§ **Data excerpts**:
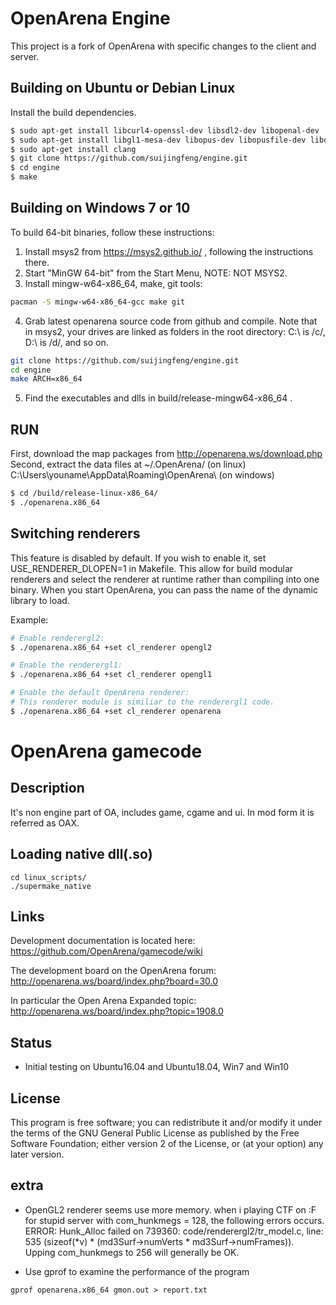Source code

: # OpenArena Engine 
This project is a fork of OpenArena with specific changes to the client and server.

## Building on Ubuntu or Debian Linux ##


Install the build dependencies.

```sh
$ sudo apt-get install libcurl4-openssl-dev libsdl2-dev libopenal-dev
$ sudo apt-get install libgl1-mesa-dev libopus-dev libopusfile-dev libogg-dev zlib1g-dev libvorbis-dev libjpeg-dev libfreetype6-dev libxmp-dev
$ sudo apt-get install clang
$ git clone https://github.com/suijingfeng/engine.git
$ cd engine
$ make
```

## Building on Windows 7 or 10 ##

To build 64-bit binaries, follow these instructions:

1. Install msys2 from https://msys2.github.io/ , following the instructions there.
2. Start "MinGW 64-bit" from the Start Menu, NOTE: NOT MSYS2.
3. Install mingw-w64-x86\_64, make, git tools:
```sh
pacman -S mingw-w64-x86_64-gcc make git
```
4. Grab latest openarena source code from github and compile. Note that in msys2, your drives are linked as folders in the root directory: C:\ is /c/, D:\ is /d/, and so on.

```sh
git clone https://github.com/suijingfeng/engine.git
cd engine
make ARCH=x86_64
```
5. Find the executables and dlls in build/release-mingw64-x86\_64 . 



## RUN ##
First, download the map packages from http://openarena.ws/download.php
Second, extract the data files at
~/.OpenArena/ (on linux) 
C:\Users\youname\AppData\Roaming\OpenArena\ (on windows)


```sh
$ cd /build/release-linux-x86_64/
$ ./openarena.x86_64
```


## Switching renderers ##


This feature is disabled by default. If you wish to enable it, set USE\_RENDERER\_DLOPEN=1 in Makefile.
This allow for build modular renderers and select the renderer at runtime rather than compiling into one binary.
When you start OpenArena, you can pass the name of the dynamic library to load. 

Example:

```sh
# Enable renderergl2:
$ ./openarena.x86_64 +set cl_renderer opengl2

# Enable the renderergl1:
$ ./openarena.x86_64 +set cl_renderer opengl1

# Enable the default OpenArena renderer:
# This renderer module is similiar to the renderergl1 code.
$ ./openarena.x86_64 +set cl_renderer openarena
```


# OpenArena gamecode

## Description ##
It's non engine part of OA, includes game, cgame and ui.
In mod form it is referred as OAX. 

## Loading native dll(.so) ##

```
cd linux_scripts/
./supermake_native
```


## Links ##
Development documentation is located here: https://github.com/OpenArena/gamecode/wiki

The development board on the OpenArena forum: http://openarena.ws/board/index.php?board=30.0

In particular the Open Arena Expanded topic: http://openarena.ws/board/index.php?topic=1908.0



## Status ##

* Initial testing on Ubuntu16.04 and Ubuntu18.04, Win7 and Win10


## License ##

This program is free software; you can redistribute it and/or modify it under the terms of the GNU General Public License as published by the Free Software Foundation; either version 2 of the License, or (at your option) any later version.

## extra ##

* OpenGL2 renderer seems use more memory. 
when i playing CTF on :F for stupid server with com\_hunkmegs = 128, the following errors occurs.
ERROR: Hunk\_Alloc failed on 739360: code/renderergl2/tr\_model.c, line: 535 (sizeof(*v) * (md3Surf->numVerts * md3Surf->numFrames)).
Upping com\_hunkmegs to 256 will generally be OK.


* Use gprof to examine the performance of the program
```
gprof openarena.x86_64 gmon.out > report.txt
```
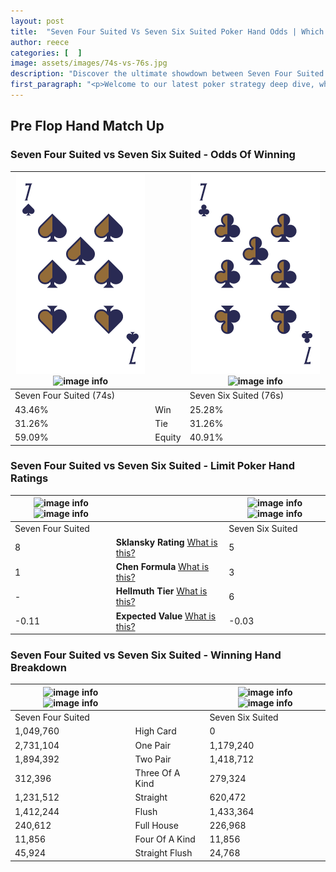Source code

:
 ```yaml
---
layout: post
title:  "Seven Four Suited Vs Seven Six Suited Poker Hand Odds | Which Is The Better Hand In Poker? A Complete Guide"
author: reece
categories: [  ]
image: assets/images/74s-vs-76s.jpg
description: "Discover the ultimate showdown between Seven Four Suited and Seven Six Suited in poker! Uncover the odds, strategies, and scenarios where one hand triumphs over the other. Get ready to up your poker game with this thrilling analysis."
first_paragraph: "<p>Welcome to our latest poker strategy deep dive, where we're pitting two distinct hands against each other in a high-stakes showdown: Seven Four Suited vs Seven Six Suited.</p><p>In the dynamic world of poker, every decision counts, and knowing which hand holds the upper hand is key to your success at the table.</p><p>In this article, we'll dissect these two hands, explore the scenarios where one dominates the other, and equip you with the knowledge to make strategic choices that can tip the odds in your favor.</p><p>Get ready to unravel the intriguing dynamics of these poker hands and elevate your game to new heights.</p>"
---
```




[comment]: # (sp0)

## Pre Flop Hand Match Up

<div class="table hand-ratings" markdown="1"> 



### Seven Four Suited vs Seven Six Suited - Odds Of Winning


    
| ![image info](assets/images/hand1/7.png) ![image info](assets/images/hand1/4s.png) |  | ![image info](assets/images/hand2/7.png) ![image info](assets/images/hand2/6s.png) |
| -------- | -------- | -------- |
| Seven Four Suited (74s) |  | Seven Six Suited (76s) |
| 43.46% | Win | 25.28% |
| 31.26% | Tie | 31.26% |
| 59.09% | Equity | 40.91% |




[comment]: # (sp1)



### Seven Four Suited vs Seven Six Suited - Limit Poker Hand Ratings


    
| ![image info](https://www.riverpairs.com/assets/images/hand1/7.png) ![image info](https://www.riverpairs.com/assets/images/hand1/4s.png) |  | ![image info](https://www.riverpairs.com/assets/images/hand2/7.png) ![image info](https://www.riverpairs.com/assets/images/hand2/6s.png) |
| -------- | -------- | -------- |
| Seven Four Suited |  | Seven Six Suited |
| 8 | **Sklansky Rating** [What is this?](/sklansky-rating-explained) | 5 |
| 1 | **Chen Formula** [What is this?](/chen-formula-explained) | 3 |
| - | **Hellmuth Tier** [What is this?](/Hellmuth-tier-explained) | 6 |
| -0.11 | **Expected Value** [What is this?](/expected-value-explained) | -0.03 |




[comment]: # (sp2)



### Seven Four Suited vs Seven Six Suited - Winning Hand Breakdown


    
| ![image info](https://www.riverpairs.com/assets/images/hand1/7.png) ![image info](https://www.riverpairs.com/assets/images/hand1/4s.png) |  | ![image info](https://www.riverpairs.com/assets/images/hand2/7.png) ![image info](https://www.riverpairs.com/assets/images/hand2/6s.png) |
| -------- | -------- | -------- |
| Seven Four Suited |  | Seven Six Suited |
| 1,049,760 | High Card | 0 |
| 2,731,104 | One Pair | 1,179,240 |
| 1,894,392 | Two Pair | 1,418,712 |
| 312,396 | Three Of A Kind | 279,324 |
| 1,231,512 | Straight | 620,472 |
| 1,412,244 | Flush | 1,433,364 |
| 240,612 | Full House | 226,968 |
| 11,856 | Four Of A Kind | 11,856 |
| 45,924 | Straight Flush | 24,768 |




[comment]: # (sp3)



</div>

[comment]: # (sp4)



[comment]: # (sp5)

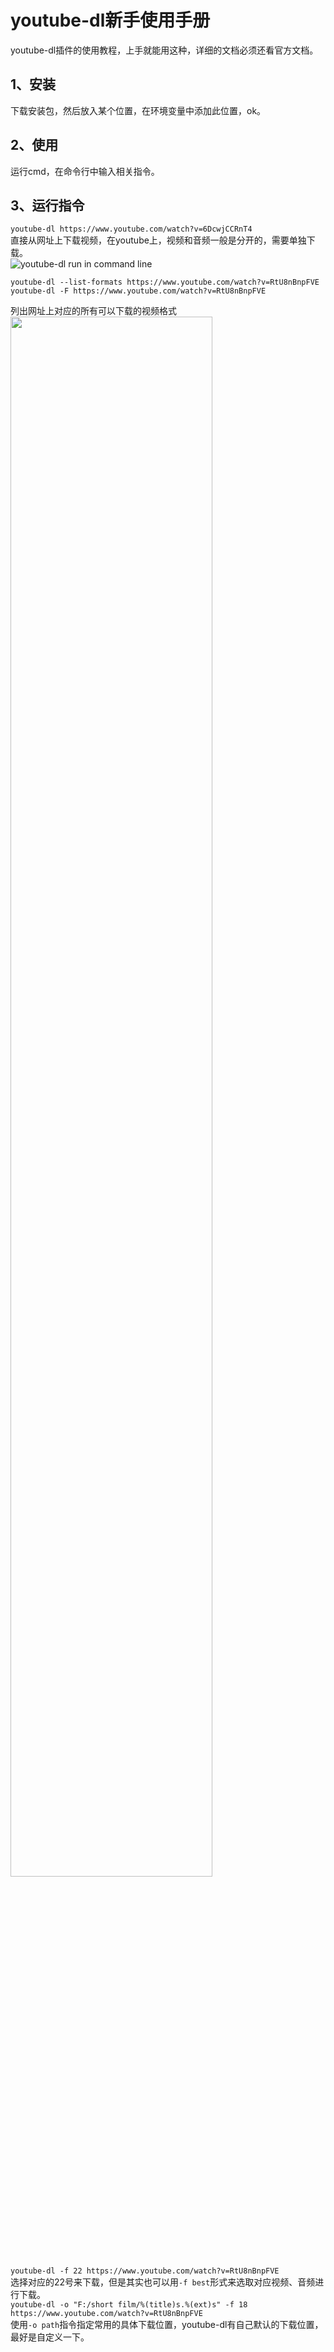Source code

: # youtube-dl新手使用手册
youtube-dl插件的使用教程，上手就能用这种，详细的文档必须还看官方文档。

## 1、安装
下载安装包，然后放入某个位置，在环境变量中添加此位置，ok。
## 2、使用
运行cmd，在命令行中输入相关指令。
## 3、运行指令
```youtube-dl https://www.youtube.com/watch?v=6DcwjCCRnT4```    
直接从网址上下载视频，在youtube上，视频和音频一般是分开的，需要单独下载。    
![youtube-dl run in command line](/image/youtube-dl%20001.PNG)    

```
youtube-dl --list-formats https://www.youtube.com/watch?v=RtU8nBnpFVE
youtube-dl -F https://www.youtube.com/watch?v=RtU8nBnpFVE
```    
列出网址上对应的所有可以下载的视频格式    
<img src="/image/youtube-dl--list-formats.PNG" height="80%" width = "80%" />    
```youtube-dl -f 22 https://www.youtube.com/watch?v=RtU8nBnpFVE ```    
选择对应的22号来下载，但是其实也可以用`-f best`形式来选取对应视频、音频进行下载。    
`youtube-dl -o "F:/short film/%(title)s.%(ext)s" -f 18 https://www.youtube.com/watch?v=RtU8nBnpFVE`    
使用`-o path`指令指定常用的具体下载位置，youtube-dl有自己默认的下载位置，最好是自定义一下。
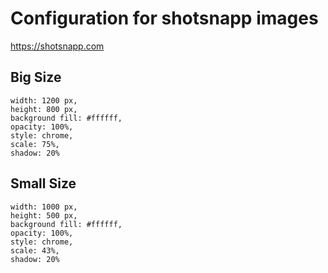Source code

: # Configuration for shotsnapp images

https://shotsnapp.com

## Big Size

```
width: 1200 px,
height: 800 px,
background fill: #ffffff,
opacity: 100%,
style: chrome,
scale: 75%,
shadow: 20%
```

## Small Size

```
width: 1000 px,
height: 500 px,
background fill: #ffffff,
opacity: 100%,
style: chrome,
scale: 43%,
shadow: 20%
```
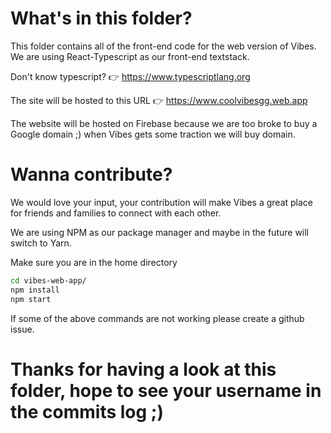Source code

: # What's in this folder?

This folder contains all of the front-end code for the web version of Vibes. We are using React-Typescript as our front-end textstack.

Don't know typescript? 👉 https://www.typescriptlang.org

The site will be hosted to this URL 👉 https://www.coolvibesgg.web.app

The website will be hosted on Firebase because we are too broke to buy a Google domain ;) when Vibes gets some traction we will buy domain.

# Wanna contribute?

We would love your input, your contribution will make Vibes a great place for friends and families to connect with each other.

We are using NPM as our package manager and maybe in the future will switch to Yarn.

Make sure you are in the home directory

```bash
cd vibes-web-app/ 
npm install 
npm start
```

If some of the above commands are not working please create a github issue.

# Thanks for having a look at this folder, hope to see your username in the commits log ;)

§ **TASK**:
In the data above, start at the line holding "use more memory." and stop after the line holding "## Pre Flop Hand Match Up"; write out those lines exactly, without pictures.

§ **FINISHED TASK**:
* OpenGL2 renderer seems use more memory. 
when i playing CTF on :F for stupid server with com\_hunkmegs = 128, the following errors occurs.
ERROR: Hunk\_Alloc failed on 739360: code/renderergl2/tr\_model.c, line: 535 (sizeof(*v) * (md3Surf->numVerts * md3Surf->numFrames)).
Upping com\_hunkmegs to 256 will generally be OK.


* Use gprof to examine the performance of the program
```
gprof openarena.x86_64 gmon.out > report.txt
```
Source code

:
 ```yaml
---
layout: post
title:  "Seven Four Suited Vs Seven Six Suited Poker Hand Odds | Which Is The Better Hand In Poker? A Complete Guide"
author: reece
categories: [  ]
image: assets/images/74s-vs-76s.jpg
description: "Discover the ultimate showdown between Seven Four Suited and Seven Six Suited in poker! Uncover the odds, strategies, and scenarios where one hand triumphs over the other. Get ready to up your poker game with this thrilling analysis."
first_paragraph: "<p>Welcome to our latest poker strategy deep dive, where we're pitting two distinct hands against each other in a high-stakes showdown: Seven Four Suited vs Seven Six Suited.</p><p>In the dynamic world of poker, every decision counts, and knowing which hand holds the upper hand is key to your success at the table.</p><p>In this article, we'll dissect these two hands, explore the scenarios where one dominates the other, and equip you with the knowledge to make strategic choices that can tip the odds in your favor.</p><p>Get ready to unravel the intriguing dynamics of these poker hands and elevate your game to new heights.</p>"
---
```




[comment]: # (sp0)

## Pre Flop Hand Match Up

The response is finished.